University students face rejection

    July 16th 2010, 10:19am - Posted by Administrator

  • Economic stress is making lives more and more difficult especially of those who are planning to enter universities for further education. The new sting is all set to bite a huge number of students in UK. Around 75% of universities in UK are cutting down the admission seats available to British undergraduates this year. Despite of an overwhelmingly stimulated education market with 15% higher number of students trying to enter universities, around 220, 000 students may be left out according to a vice-chancellor of a prominent university.

    Indeed, speculation of long-term job shortages in the recession has been the main driving force behind attracting a higher number of students to universities. Professionals laid off in the economic downturn have joined the every-year-students going to universities. Three years ago such surge would have been welcomed by many universities but a recent cut of £200m was announced in the higher education commission this year made it unmanageable for universities to accommodate every student coming to them. In the face of surge in demand, the government has pledged 10, 000 extra places in universities for students but David Willetts, the universities minister, admitted that the pledged 10, 000 additional places for students will not be enough to meet the elevated demand. He also admitted that young people have been the biggest victims of “Labour’s recession”.

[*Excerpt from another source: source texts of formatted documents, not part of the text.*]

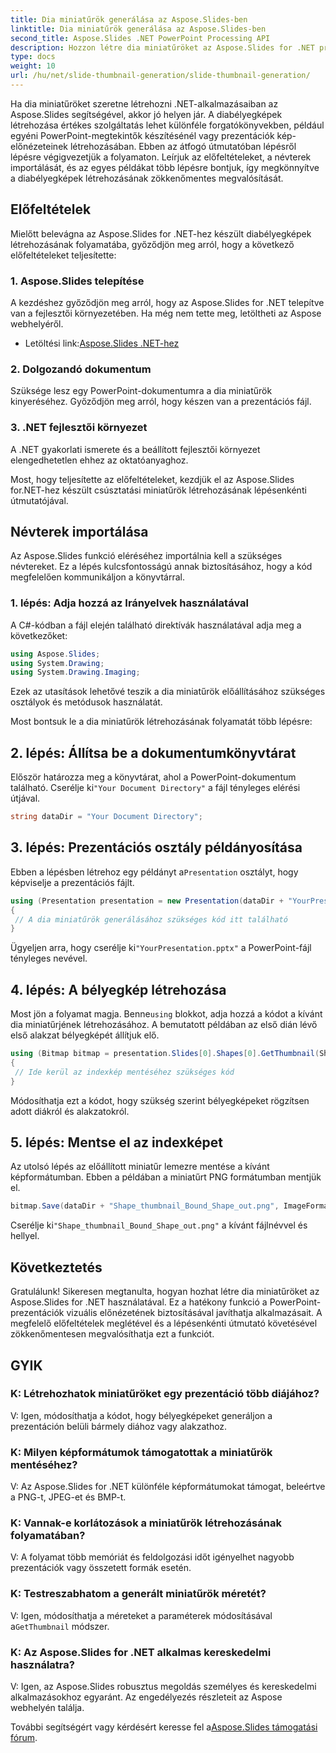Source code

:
 ```yaml
---
title: Dia miniatűrök generálása az Aspose.Slides-ben
linktitle: Dia miniatűrök generálása az Aspose.Slides-ben
second_title: Aspose.Slides .NET PowerPoint Processing API
description: Hozzon létre dia miniatűröket az Aspose.Slides for .NET programban lépésenkénti útmutatóval és kódpéldákkal. A megjelenés testreszabása és a miniatűrök mentése. Javítsa a prezentáció előnézetét.
type: docs
weight: 10
url: /hu/net/slide-thumbnail-generation/slide-thumbnail-generation/
---
```


Ha dia miniatűröket szeretne létrehozni .NET-alkalmazásaiban az Aspose.Slides segítségével, akkor jó helyen jár. A diabélyegképek létrehozása értékes szolgáltatás lehet különféle forgatókönyvekben, például egyéni PowerPoint-megtekintők készítésénél vagy prezentációk kép-előnézeteinek létrehozásában. Ebben az átfogó útmutatóban lépésről lépésre végigvezetjük a folyamaton. Leírjuk az előfeltételeket, a névterek importálását, és az egyes példákat több lépésre bontjuk, így megkönnyítve a diabélyegképek létrehozásának zökkenőmentes megvalósítását.

## Előfeltételek

Mielőtt belevágna az Aspose.Slides for .NET-hez készült diabélyegképek létrehozásának folyamatába, győződjön meg arról, hogy a következő előfeltételeket teljesítette:

### 1. Aspose.Slides telepítése
A kezdéshez győződjön meg arról, hogy az Aspose.Slides for .NET telepítve van a fejlesztői környezetében. Ha még nem tette meg, letöltheti az Aspose webhelyéről.

-  Letöltési link:[Aspose.Slides .NET-hez](https://releases.aspose.com/slides/net/)

### 2. Dolgozandó dokumentum
Szüksége lesz egy PowerPoint-dokumentumra a dia miniatűrök kinyeréséhez. Győződjön meg arról, hogy készen van a prezentációs fájl.

### 3. .NET fejlesztői környezet
A .NET gyakorlati ismerete és a beállított fejlesztői környezet elengedhetetlen ehhez az oktatóanyaghoz.

Most, hogy teljesítette az előfeltételeket, kezdjük el az Aspose.Slides for.NET-hez készült csúsztatási miniatűrök létrehozásának lépésenkénti útmutatójával.

## Névterek importálása

Az Aspose.Slides funkció eléréséhez importálnia kell a szükséges névtereket. Ez a lépés kulcsfontosságú annak biztosításához, hogy a kód megfelelően kommunikáljon a könyvtárral.

### 1. lépés: Adja hozzá az Irányelvek használatával

A C#-kódban a fájl elején található direktívák használatával adja meg a következőket:

```csharp
using Aspose.Slides;
using System.Drawing;
using System.Drawing.Imaging;
```

Ezek az utasítások lehetővé teszik a dia miniatűrök előállításához szükséges osztályok és metódusok használatát.

Most bontsuk le a dia miniatűrök létrehozásának folyamatát több lépésre:

## 2. lépés: Állítsa be a dokumentumkönyvtárat

 Először határozza meg a könyvtárat, ahol a PowerPoint-dokumentum található. Cserélje ki`"Your Document Directory"` a fájl tényleges elérési útjával.

```csharp
string dataDir = "Your Document Directory";
```

## 3. lépés: Prezentációs osztály példányosítása

 Ebben a lépésben létrehoz egy példányt a`Presentation` osztályt, hogy képviselje a prezentációs fájlt.

```csharp
using (Presentation presentation = new Presentation(dataDir + "YourPresentation.pptx"))
{
 // A dia miniatűrök generálásához szükséges kód itt található
}
```

 Ügyeljen arra, hogy cserélje ki`"YourPresentation.pptx"` a PowerPoint-fájl tényleges nevével.

## 4. lépés: A bélyegkép létrehozása

 Most jön a folyamat magja. Benne`using` blokkot, adja hozzá a kódot a kívánt dia miniatűrjének létrehozásához. A bemutatott példában az első dián lévő első alakzat bélyegképét állítjuk elő.

```csharp
using (Bitmap bitmap = presentation.Slides[0].Shapes[0].GetThumbnail(ShapeThumbnailBounds.Appearance, 1, 1))
{
 // Ide kerül az indexkép mentéséhez szükséges kód
}
```

Módosíthatja ezt a kódot, hogy szükség szerint bélyegképeket rögzítsen adott diákról és alakzatokról.

## 5. lépés: Mentse el az indexképet

Az utolsó lépés az előállított miniatűr lemezre mentése a kívánt képformátumban. Ebben a példában a miniatűrt PNG formátumban mentjük el.

```csharp
bitmap.Save(dataDir + "Shape_thumbnail_Bound_Shape_out.png", ImageFormat.Png);
```

 Cserélje ki`"Shape_thumbnail_Bound_Shape_out.png"` a kívánt fájlnévvel és hellyel.

## Következtetés

Gratulálunk! Sikeresen megtanulta, hogyan hozhat létre dia miniatűröket az Aspose.Slides for .NET használatával. Ez a hatékony funkció a PowerPoint-prezentációk vizuális előnézetének biztosításával javíthatja alkalmazásait. A megfelelő előfeltételek meglétével és a lépésenkénti útmutató követésével zökkenőmentesen megvalósíthatja ezt a funkciót.

## GYIK

### K: Létrehozhatok miniatűröket egy prezentáció több diájához?
V: Igen, módosíthatja a kódot, hogy bélyegképeket generáljon a prezentáción belüli bármely diához vagy alakzathoz.

### K: Milyen képformátumok támogatottak a miniatűrök mentéséhez?
V: Az Aspose.Slides for .NET különféle képformátumokat támogat, beleértve a PNG-t, JPEG-et és BMP-t.

### K: Vannak-e korlátozások a miniatűrök létrehozásának folyamatában?
V: A folyamat több memóriát és feldolgozási időt igényelhet nagyobb prezentációk vagy összetett formák esetén.

### K: Testreszabhatom a generált miniatűrök méretét?
V: Igen, módosíthatja a méreteket a paraméterek módosításával a`GetThumbnail` módszer.

### K: Az Aspose.Slides for .NET alkalmas kereskedelmi használatra?
V: Igen, az Aspose.Slides robusztus megoldás személyes és kereskedelmi alkalmazásokhoz egyaránt. Az engedélyezés részleteit az Aspose webhelyén találja.

 További segítségért vagy kérdésért keresse fel a[Aspose.Slides támogatási fórum](https://forum.aspose.com/).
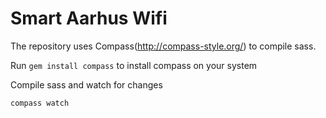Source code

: # Smart Aarhus Wifi

The repository uses Compass(http://compass-style.org/) to compile sass.

Run `gem install compass` to install compass on your system

Compile sass and watch for changes

```
compass watch
```
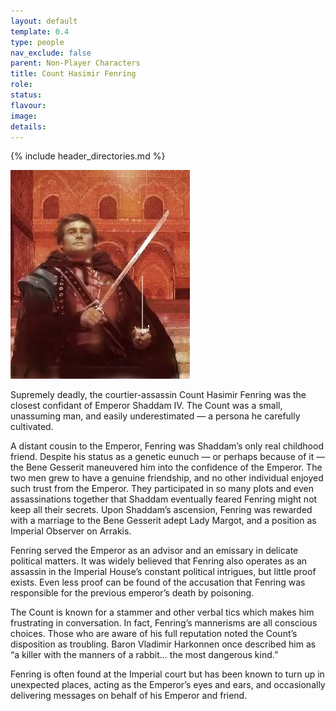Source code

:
```yaml
---
layout: default
template: 0.4
type: people
nav_exclude: false
parent: Non-Player Characters
title: Count Hasimir Fenring
role: 
status: 
flavour: 
image: 
details:
---
```


{% include header_directories.md %}
  
![](../../imgs/Fenring.jpg)  
  
Supremely deadly, the courtier-assassin Count Hasimir
Fenring was the closest confidant of Emperor Shaddam
IV. The Count was a small, unassuming man, and easily
underestimated — a persona he carefully cultivated.  

A distant cousin to the Emperor, Fenring was Shaddam’s
only real childhood friend. Despite his status as a
genetic eunuch — or perhaps because of it — the Bene
Gesserit maneuvered him into the confidence of the
Emperor. The two men grew to have a genuine friendship, and no other individual enjoyed such trust from
the Emperor. They participated in so many plots and
even assassinations together that Shaddam eventually
feared Fenring might not keep all their secrets. Upon
Shaddam’s ascension, Fenring was rewarded with a marriage to the Bene Gesserit adept Lady Margot, and a
position as Imperial Observer on Arrakis.  

Fenring served the Emperor as an advisor and an emissary in delicate political matters. It was widely believed
that Fenring also operates as an assassin in the Imperial House’s constant political intrigues, but little proof
exists. Even less proof can be found of the accusation
that Fenring was responsible for the previous emperor’s
death by poisoning.  

The Count is known for a stammer and other verbal tics
which makes him frustrating in conversation. In fact,
Fenring’s mannerisms are all conscious choices. Those
who are aware of his full reputation noted the Count’s
disposition as troubling. Baron Vladimir Harkonnen once
described him as “a killer with the manners of a rabbit...
the most dangerous kind.”  

Fenring is often found at the Imperial court but has
been known to turn up in unexpected places, acting as
the Emperor’s eyes and ears, and occasionally delivering
messages on behalf of his Emperor and friend.

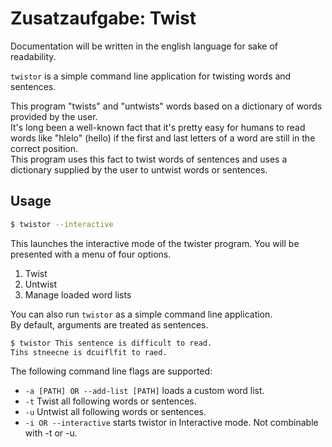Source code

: # Zusatzaufgabe: Twist

Documentation will be written in the english language for sake of readability.

``twistor`` is a simple command line application for twisting words and sentences.

This program "twists" and "untwists" words based on a dictionary of words provided by the user.  
It's long been a well-known fact that it's pretty easy for humans to read words like "hlelo" (hello) if the first and last letters of a word are still in the correct position.  
This program uses this fact to twist words of sentences and uses a dictionary supplied by the user to untwist words or sentences.

## Usage

```bash
$ twistor --interactive
```

This launches the interactive mode of the twister program.
You will be presented with a menu of four options. 

1. Twist
2. Untwist
3. Manage loaded word lists

You can also run ``twistor`` as a simple command line application.  
By default, arguments are treated as sentences.

```bash
$ twistor This sentence is difficult to read.
Tihs stneecne is dcuiflfit to raed. 
```

The following command line flags are supported:

- ``-a [PATH] OR --add-list [PATH]`` loads a custom word list.
- ``-t`` Twist all following words or sentences.
- ``-u`` Untwist all following words or sentences.
- ``-i OR --interactive`` starts twistor in Interactive mode. Not combinable with -t or -u.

    Vice- chancellor of Salford University, Prof Martin Hall warned about a lost generation of young people may form as a result of being deprived of degrees. He said “A silent issue in the election campaign was the plight of up to 200,000 British school-leavers who will not be going to university in September this year.”


    “As with the rest of their generation, they have been encouraged to aspire for a university place. In previous years, each would have been adequately qualified for one or more offers.
    “What is more, this situation will probably persist for the next two to three years, resulting in a lost generation of some half a million young British adults being deprived of a higher education qualification.”


    The vice-chancellor of Worcester University, Prf David Green stated “I think there will be many tens of thousands of young people, in particular young people with good A-levels, who will just miss out on the university offer made to them, meaning they won’t get a place.”
    “My earlier prediction that there will be around 220,000 unhappy people will be about right. Of those, about 100,000 will be pretty well qualified and motivated students who would have been accepted in previous years.”


    It’s obvious that this year a greater number of students are competing to secure places in universities and are forced to compromise on their choice of universities owning to tighter admission criteria universities have put in place. A few universities professors said that the raised criteria are bound to deprive many “A” grade students who would have easily secured admission last year with their current grades.